* _DATA_
[Start of Attachment]

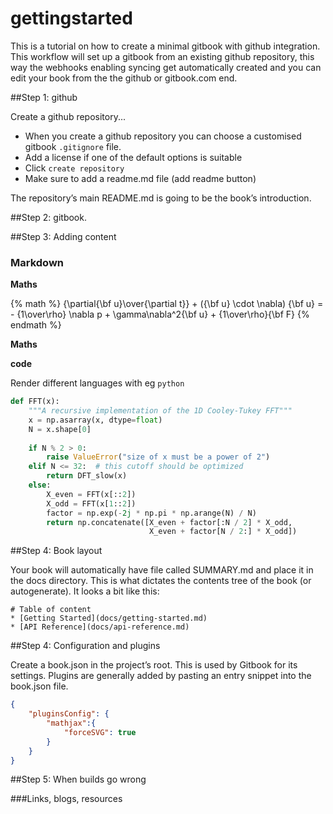 # gettingstarted

This is a tutorial on how to create a minimal gitbook with github integration. This workflow will set up a gitbook from an existing github repository, this way the webhooks enabling syncing get automatically created and you can edit your book from the the github or gitbook.com end.


##Step 1: github

Create a github repository...[](https://help.github.com/articles/creating-a-new-repository/)

* When you create a github repository you can choose a customised gitbook `.gitignore` file. 
* Add a license if one of the default options is suitable
* Click `create repository`
* Make sure to add a readme.md file (add readme button)

The repository’s main README.md is going to be the book’s introduction.

##Step 2: gitbook.


##Step 3: Adding content

### Markdown

__Maths__

{% math %}
 {\partial{\bf u}\over{\partial t}} + ({\bf u} \cdot \nabla) {\bf u} = - {1\over\rho} \nabla p + \gamma\nabla^2{\bf u} + {1\over\rho}{\bf F} 
{% endmath %}


__Maths__

__code__

Render different languages with eg ```python ```

```python
def FFT(x):
    """A recursive implementation of the 1D Cooley-Tukey FFT"""
    x = np.asarray(x, dtype=float)
    N = x.shape[0]
    
    if N % 2 > 0:
        raise ValueError("size of x must be a power of 2")
    elif N <= 32:  # this cutoff should be optimized
        return DFT_slow(x)
    else:
        X_even = FFT(x[::2])
        X_odd = FFT(x[1::2])
        factor = np.exp(-2j * np.pi * np.arange(N) / N)
        return np.concatenate([X_even + factor[:N / 2] * X_odd,
                               X_even + factor[N / 2:] * X_odd])

```

##Step 4: Book layout 

Your book will automatically have file called SUMMARY.md and place it in the docs directory. This is what dictates the contents tree of the book (or autogenerate). It looks a bit like this:

```
# Table of content 
* [Getting Started](docs/getting-started.md)
* [API Reference](docs/api-reference.md)
```



##Step 4: Configuration and plugins

Create a book.json in the project’s root. This is used by Gitbook for its settings. Plugins are generally added by pasting an entry snippet into the book.json file. 


```json
{
    "pluginsConfig": {
        "mathjax":{
            "forceSVG": true
        }
    }
}

```

##Step 5: When builds go wrong


###Links, blogs, resources

[](https://medium.com/@gpbl/how-to-use-gitbook-to-publish-docs-for-your-open-source-npm-packages-465dd8d5bfba#.acdr3enfr)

[End of Attachment]

Give every entry again word for word; no images belong in the copy.

 # gettingstarted

This is a tutorial on how to create a minimal gitbook with github integration. This workflow will set up a gitbook from an existing github repository, this way the webhooks enabling syncing get automatically created and you can edit your book from the the github or gitbook.com end.


##Step 1: github

Create a github repository...[](https://help.github.com/articles/creating-a-new-repository/)

* When you create a github repository you can choose a customised gitbook `.gitignore` file. 
* Add a license if one of the default options is suitable
* Click `create repository`
* Make sure to add a readme.md file (add readme button)

The repository’s main README.md is going to be the book’s introduction.

##Step 2: gitbook.


##Step 3: Adding content

### Markdown

__Maths__

{% math %}
 {\partial{\bf u}\over{\partial t}} + ({\bf u} \cdot \nabla) {\bf u} = - {1\over\rho} \nabla p + \gamma\nabla^2{\bf u} + {1\over\rho}{\bf F} 
{% endmath %}


__Maths__

__code__

Render different languages with eg ```python ```

```python
def FFT(x):
    """A recursive implementation of the 1D Cooley-Tukey FFT"""
    x = np.asarray(x, dtype=float)
    N = x.shape[0]
    
    if N % 2 > 0:
        raise ValueError("size of x must be a power of 2")
    elif N <= 32:  # this cutoff should be optimized
        return DFT_slow(x)
    else:
        X_even = FFT(x[::2])
        X_odd = FFT(x[1::2])
        factor = np.exp(-2j * np.pi * np.arange(N) / N)
        return np.concatenate([X_even + factor[:N / 2] * X_odd,
                               X_even + factor[N / 2:] * X_odd])

```

##Step 4: Book layout 

Your book will automatically have file called SUMMARY.md and place it in the docs directory. This is what dictates the contents tree of the book (or autogenerate). It looks a bit like this:

```
# Table of content 
* [Getting Started](docs/getting-started.md)
* [API Reference](docs/api-reference.md)
```



##Step 4: Configuration and plugins

Create a book.json in the project’s root. This is used by Gitbook for its settings. Plugins are generally added by pasting an entry snippet into the book.json file. 


```json
{
    "pluginsConfig": {
        "mathjax":{
            "forceSVG": true
        }
    }
}

```

##Step 5: When builds go wrong


###Links, blogs, resources

[](https://medium.com/@gpbl/how-to-use-gitbook-to-publish-docs-for-your-open-source-npm-packages-465dd8d5bfba#.acdr3enfr)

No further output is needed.